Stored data
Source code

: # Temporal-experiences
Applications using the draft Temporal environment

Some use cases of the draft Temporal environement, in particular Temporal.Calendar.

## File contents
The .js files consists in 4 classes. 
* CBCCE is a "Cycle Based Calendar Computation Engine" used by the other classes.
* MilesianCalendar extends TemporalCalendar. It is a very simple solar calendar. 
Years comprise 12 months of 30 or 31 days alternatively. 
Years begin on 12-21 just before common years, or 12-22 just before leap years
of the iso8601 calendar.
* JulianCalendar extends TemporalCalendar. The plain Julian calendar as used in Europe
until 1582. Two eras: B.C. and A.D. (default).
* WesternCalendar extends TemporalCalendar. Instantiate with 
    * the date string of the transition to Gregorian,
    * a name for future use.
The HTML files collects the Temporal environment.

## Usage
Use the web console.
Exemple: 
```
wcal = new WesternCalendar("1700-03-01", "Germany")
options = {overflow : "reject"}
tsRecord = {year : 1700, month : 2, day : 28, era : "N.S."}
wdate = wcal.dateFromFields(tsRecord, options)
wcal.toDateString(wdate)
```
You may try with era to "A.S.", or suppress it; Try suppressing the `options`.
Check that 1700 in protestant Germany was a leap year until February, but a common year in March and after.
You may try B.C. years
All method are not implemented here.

#### What you have to do
Reproduce the data exactly. Keep every line intact.

#### Solution to the exercise
Source code

: # Temporal-experiences
Applications using the draft Temporal environment

Some use cases of the draft Temporal environement, in particular Temporal.Calendar.

## File contents
The .js files consists in 4 classes. 
* CBCCE is a "Cycle Based Calendar Computation Engine" used by the other classes.
* MilesianCalendar extends TemporalCalendar. It is a very simple solar calendar. 
Years comprise 12 months of 30 or 31 days alternatively. 
Years begin on 12-21 just before common years, or 12-22 just before leap years
of the iso8601 calendar.
* JulianCalendar extends TemporalCalendar. The plain Julian calendar as used in Europe
until 1582. Two eras: B.C. and A.D. (default).
* WesternCalendar extends TemporalCalendar. Instantiate with 
    * the date string of the transition to Gregorian,
    * a name for future use.
The HTML files collects the Temporal environment.

## Usage
Use the web console.
Exemple: 
```
wcal = new WesternCalendar("1700-03-01", "Germany")
options = {overflow : "reject"}
tsRecord = {year : 1700, month : 2, day : 28, era : "N.S."}
wdate = wcal.dateFromFields(tsRecord, options)
wcal.toDateString(wdate)
```
You may try with era to "A.S.", or suppress it; Try suppressing the `options`.
Check that 1700 in protestant Germany was a leap year until February, but a common year in March and after.
You may try B.C. years
All method are not implemented here.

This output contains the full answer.